Esquece os jogos mentais, os sinais contraditórios or the chase. After all, you are the one who is initiating all of this, so you can’t be the one beating around the bush.
Therefore, when you finally decide when, where and how to ask out this guy you are into, the best thing you can do is to be clear about your intentions. You don’t have to dramatize things. It is better to keep everything simple. Just look him in the eyes (if you are doing it in person), be as relaxed as possible, and simply ask him if he is willing to go out sometime and that is it.
10. Think about this guy’s interests
Before proposing a date to someone, you need to think about this person’s interests and preferences. Because let’s face it—you won’t invite a hard rock metal fan to a county music concert, will you?
What you need to do is do a little research about the things he enjoys doing and how he likes spending his time before planning your first date. You’ll probably have all the information you need available on his social media accounts. It would be the best if the two of you have some common interest and for you to put the focus on the things you both enjoy doing, while thinking about the things you two might do on this date.

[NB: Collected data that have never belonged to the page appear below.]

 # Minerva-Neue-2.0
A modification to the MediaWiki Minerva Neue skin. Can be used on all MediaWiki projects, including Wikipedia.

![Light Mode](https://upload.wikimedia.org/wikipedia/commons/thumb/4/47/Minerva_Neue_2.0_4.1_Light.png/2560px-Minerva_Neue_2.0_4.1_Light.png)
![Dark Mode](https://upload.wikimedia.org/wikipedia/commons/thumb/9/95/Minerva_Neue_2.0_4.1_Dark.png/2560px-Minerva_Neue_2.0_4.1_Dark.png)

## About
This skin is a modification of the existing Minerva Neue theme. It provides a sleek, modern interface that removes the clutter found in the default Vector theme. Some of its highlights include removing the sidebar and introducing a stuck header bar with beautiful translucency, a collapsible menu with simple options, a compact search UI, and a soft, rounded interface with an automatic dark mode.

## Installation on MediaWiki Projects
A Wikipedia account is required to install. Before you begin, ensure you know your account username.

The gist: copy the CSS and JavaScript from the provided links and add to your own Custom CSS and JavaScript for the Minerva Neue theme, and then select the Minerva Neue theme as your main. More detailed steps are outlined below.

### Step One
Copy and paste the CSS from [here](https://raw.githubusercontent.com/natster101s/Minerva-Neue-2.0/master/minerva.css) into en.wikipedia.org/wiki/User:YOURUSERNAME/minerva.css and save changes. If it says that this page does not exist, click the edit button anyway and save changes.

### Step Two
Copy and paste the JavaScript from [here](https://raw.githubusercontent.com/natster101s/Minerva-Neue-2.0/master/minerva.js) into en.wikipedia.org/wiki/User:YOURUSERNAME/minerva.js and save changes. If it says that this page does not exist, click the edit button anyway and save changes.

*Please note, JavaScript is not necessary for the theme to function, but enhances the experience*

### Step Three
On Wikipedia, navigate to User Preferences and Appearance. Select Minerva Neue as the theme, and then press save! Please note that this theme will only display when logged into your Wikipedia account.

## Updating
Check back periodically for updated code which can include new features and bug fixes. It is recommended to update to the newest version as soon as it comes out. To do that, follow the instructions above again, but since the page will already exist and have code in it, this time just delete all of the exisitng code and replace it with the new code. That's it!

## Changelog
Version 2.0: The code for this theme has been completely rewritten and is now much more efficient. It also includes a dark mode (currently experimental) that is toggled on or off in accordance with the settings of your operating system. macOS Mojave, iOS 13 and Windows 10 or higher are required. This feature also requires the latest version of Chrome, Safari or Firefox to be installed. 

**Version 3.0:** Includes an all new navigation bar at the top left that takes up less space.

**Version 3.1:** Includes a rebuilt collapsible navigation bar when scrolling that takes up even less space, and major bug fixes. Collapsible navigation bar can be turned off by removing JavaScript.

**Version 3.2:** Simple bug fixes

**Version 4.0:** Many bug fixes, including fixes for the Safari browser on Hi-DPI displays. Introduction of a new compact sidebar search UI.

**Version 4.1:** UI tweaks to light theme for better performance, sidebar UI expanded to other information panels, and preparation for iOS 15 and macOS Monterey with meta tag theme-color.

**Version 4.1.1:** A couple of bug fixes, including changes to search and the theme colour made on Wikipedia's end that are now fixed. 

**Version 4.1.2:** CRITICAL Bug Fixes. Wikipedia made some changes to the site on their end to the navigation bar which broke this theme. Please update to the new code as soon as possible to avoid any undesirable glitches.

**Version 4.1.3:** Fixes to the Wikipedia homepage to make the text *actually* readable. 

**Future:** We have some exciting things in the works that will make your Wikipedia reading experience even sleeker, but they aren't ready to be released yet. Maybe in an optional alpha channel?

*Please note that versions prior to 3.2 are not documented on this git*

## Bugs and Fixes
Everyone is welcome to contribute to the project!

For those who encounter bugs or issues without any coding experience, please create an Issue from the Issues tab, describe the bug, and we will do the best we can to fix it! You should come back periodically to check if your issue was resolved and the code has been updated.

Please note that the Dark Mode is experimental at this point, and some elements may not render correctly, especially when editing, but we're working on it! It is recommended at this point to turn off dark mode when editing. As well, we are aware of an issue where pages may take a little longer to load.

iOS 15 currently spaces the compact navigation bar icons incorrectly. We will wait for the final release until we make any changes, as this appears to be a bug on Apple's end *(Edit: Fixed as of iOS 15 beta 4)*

11. Planear um encontro noturno
O passo seguinte é planear o encontro. Embora possa pensar que isto é algo em que deve pensar depois de o objeto do seu afeto concordar em sair consigo, seria muito melhor se o planeasse com antecedência.
A verdade é que a sua cara-metade concordará mais depressa se lhe propuser uma atividade já planeada, como ir ao cinema ou a um concerto. Desta forma, basta perguntar-lhe se ele quer ir consigo de uma forma descontraída.
You can also ask him if he wants to grab a coffee but make sure to set a clear date because asking him to go out “some time” is pretty vague. Besides, he’ll probably accept this type of invite, but there is less possibility that the date night will actually happen.
So instead of going with this approach, think of a fun first date activity that would be a great way of spending time together, and propose it to your crush. Make sure it is something you’d both enjoy.
For example, inviting him to the movies can turn out to be great because it gives you an opportunity to be physically close during the film, and that is when you’ll see if he is ready to make a move. It also clears a lot of pressure because you can always comment on the film afterwards. Therefore, you will avoid the awkward silence which isn’t uncommon for first dates.
Also, when you pick a movie, choose something that will interest both of you. Don’t go with a typical chick film or a romantic comedy that might bore him. But don’t choose something you don’t like either. After all, you should be enjoying yourself on this date as well, and the last thing you want is to appear to be a agradar às pessoas.
12. Pensar no pior cenário possível
Even though the best thing you can do is to be optimistic, it also always a great idea to think of the worst case scenario. Let’s face it—there always exists a possibility for this man to turn you down and for things not to go down as you planned.
And if something like this happens, make sure not to freak out about it. After all, he is entitled to say that he doesn’t want to go out with you, isn’t he?
There is a possibility that he is taken, that he likes someone else or that he is simply not into you. Either way, you shouldn’t question his motives and reasons. If he declines or if you see that he isn’t up for it, stepping back gracefully is the only thing you ought to do. Remember that having someone turn you down before the first date is always better than having him break your heart afterwards.
If this happens, please don’t fall into desperation because it is not the end of the world. Yes, you like him, but you’ll get over it.
Em vez disso, orgulha-te de ti próprio. Revelaste-te um verdadeiro mauzão e mostraste que estás acima de todos os teus medos e inseguranças.
You know that you’ve tried and that you gave your best, so you can have a clear conscience. Remember that rejection is always better than regret.